Tuesday, March 15, 2016
NOIR AT THE BAR-CHICAGO
I'm putting on the newest in our series of Noir At The Bar-Chicago readings. Tough talk and hard drinks. And one hell of a lineup of readers. I'll be hosting, as usual, along with Robb and Liv from the Booked podcast.
Come one, come all.
Come one, come all.
Friday, October 9, 2015
LONG HAUL is here!
The new edition of LONG HAUL by the late great AI Bezzerides is now available from 280 Steps. The book features my introduction to Buzz and his work.
Here's a preview:
Buzz just wanted to tell the
truth. He didn’t consider himself a crime writer, didn’t really consider
himself a genre guy at all. He just wanted to write the brutal truth about
struggling for survival in America. Proletarian
realism, they used to call it. The
truth, Buzz called it. He’d come up hard, had seen the world beat down his
old man, and he wanted to put that experience into works of fiction as clearly
and candidly as possible. Of course, the fascinating thing is the way that his
ambition to be honest just naturally led him to produce books that read like
crime novels. Maybe that’s because, to Buzz, life looked a lot like a crime in
progress.
He was born Albert Issok
Bezzerides in 1908 in Samsun, Turkey—which, at the time, was still part of the
Ottoman Empire—the son of a Greek father and an Armenian mother. “I can swear
and pray in Armenian and Turkish,” he later told an interviewer, but when he
was still just a boy, his parents packed up their son and headed to America in
search of a new life. The fruit fields of California might have been advertised
as a sun-dappled paradise, but A.I.—or “Buzz” as he was called—grew up working for
his father in the fresh produce industry in the San Joaquin Valley, a
hardscrabble experience that would mark him for the rest of his life. The young
boy’s worldview was forged in the fire of hard manual labor—picking fruit,
repairing shabby old trucks, driving all night, and fighting the shysters at
the produce markets. “Etched into my soul,” he once wrote, “was the poverty
that surrounded me as a child.”
Tuesday, September 1, 2015
Thursday, August 27, 2015
Nice review of THE POSTHUMOUS MAN
One of the greatest pleasures that comes from writing a book is watching it travel through the world. I put out THE POSTHUMOUS MAN back in 2012, and people are still discovering it. Sometimes those people are cool enough to take time out and tell the world they liked my work. Doesn't get much better than that.

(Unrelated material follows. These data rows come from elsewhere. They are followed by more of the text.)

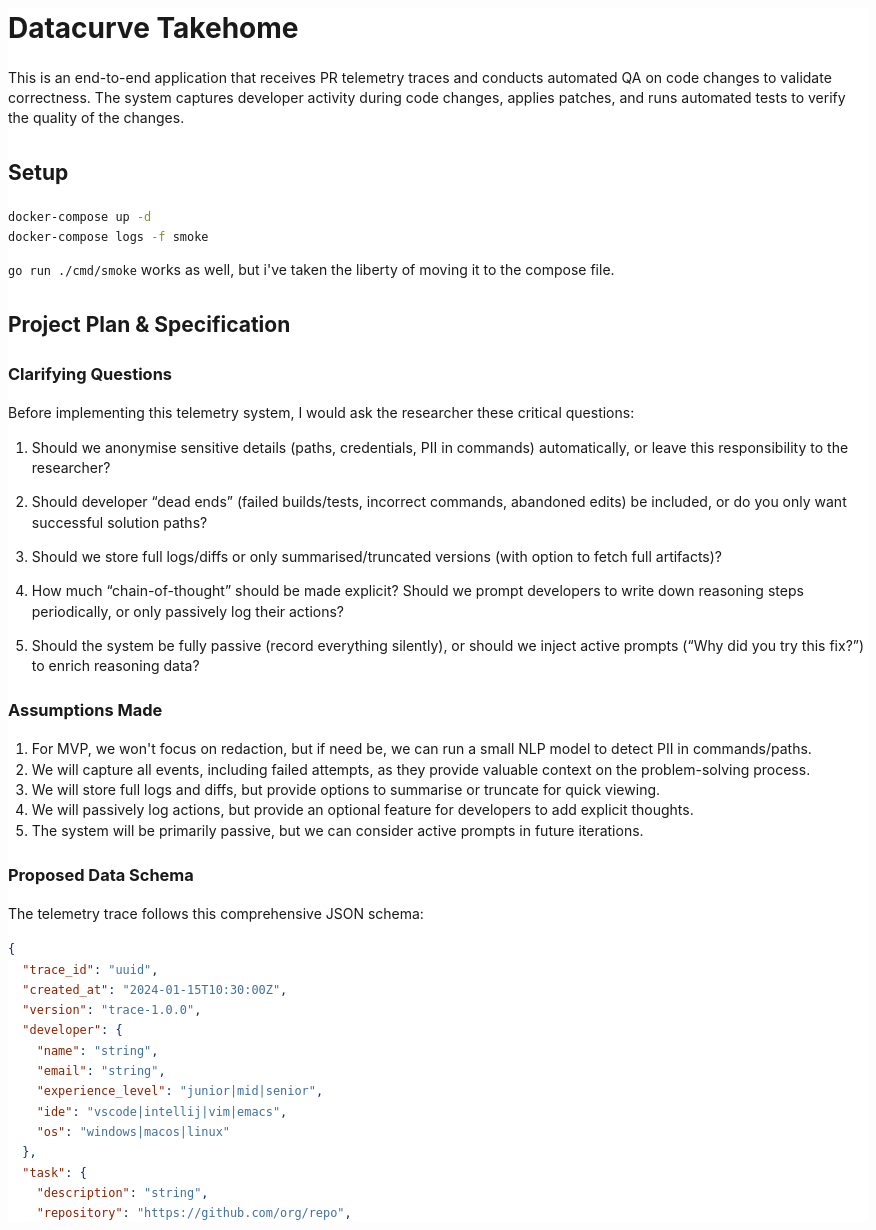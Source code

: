 # Datacurve Takehome

This is an end-to-end application that receives PR telemetry traces and conducts automated QA on code changes to validate correctness. The system captures developer activity during code changes, applies patches, and runs automated tests to verify the quality of the changes.

## Setup
```bash
docker-compose up -d
docker-compose logs -f smoke
```
`go run ./cmd/smoke` works as well, but i've taken the liberty of moving it to the compose file.

## Project Plan & Specification

### Clarifying Questions

Before implementing this telemetry system, I would ask the researcher these critical questions:

1. Should we anonymise sensitive details (paths, credentials, PII in commands) automatically, or leave this responsibility to the researcher?

2. Should developer “dead ends” (failed builds/tests, incorrect commands, abandoned edits) be included, or do you only want successful solution paths?

3. Should we store full logs/diffs or only summarised/truncated versions (with option to fetch full artifacts)?

4. How much “chain-of-thought” should be made explicit? Should we prompt developers to write down reasoning steps periodically, or only passively log their actions?

5. Should the system be fully passive (record everything silently), or should we inject active prompts (“Why did you try this fix?”) to enrich reasoning data?

### Assumptions Made

1. For MVP, we won't focus on redaction, but if need be, we can run a small NLP model to detect PII in commands/paths.
2. We will capture all events, including failed attempts, as they provide valuable context on the problem-solving process.
3. We will store full logs and diffs, but provide options to summarise or truncate for quick viewing.
4. We will passively log actions, but provide an optional feature for developers to add explicit thoughts.
5. The system will be primarily passive, but we can consider active prompts in future iterations.

### Proposed Data Schema

The telemetry trace follows this comprehensive JSON schema:

```json
{
  "trace_id": "uuid",
  "created_at": "2024-01-15T10:30:00Z",
  "version": "trace-1.0.0",
  "developer": {
    "name": "string",
    "email": "string", 
    "experience_level": "junior|mid|senior",
    "ide": "vscode|intellij|vim|emacs",
    "os": "windows|macos|linux"
  },
  "task": {
    "description": "string",
    "repository": "https://github.com/org/repo",
```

Check out this great, new, review of the book by Richard Vialet. It made my day.
Friday, August 21, 2015
Interview
The writer Alex Segura was nice enough to ask me to stop by his newsletter Stuff & Nonsense to talk about noir fiction and film. It was a nice conversation, and you can check it out here.
Monday, July 20, 2015
Robert Ryan: A Good Man In A Bad Time
I'm over at The Life Sentence with a piece on the great Robert Ryan. It's an overview of Ryan's life and career, and a review of the terrific new book THE LIVES OF ROBERT RYAN by J.R. Jones.
Click here to read A Good Man In A Bad Time.
Tuesday, June 30, 2015
What I'm Reading
I've long been fascinated by Oscar Micheaux, a film pioneer whose life is the stuff of legend, but I've just recently caught up to Patrick McGilligan's masterful biography OSCAR MICHEAUX: THE GREAT AND ONLY. I can't recommend it highly enough. Deeply researched and sharply written, it tells the story of Micheuax through his autobiographical novels and films, as well as letters and interviews, government documents and newspaper achieves. Micheaux was the son of former slaves who headed to Chicago, became a Pullman porter, traveled all over North and South America, and then became a homesteader in South Dakota. All that before he became the key African American filmmaker of the first fifty years of film. Part Booker T. Washington, part D.W. Griffith, and part P.T. Barnum--he was, in the end, all himself, an icon of independence and artistic willpower.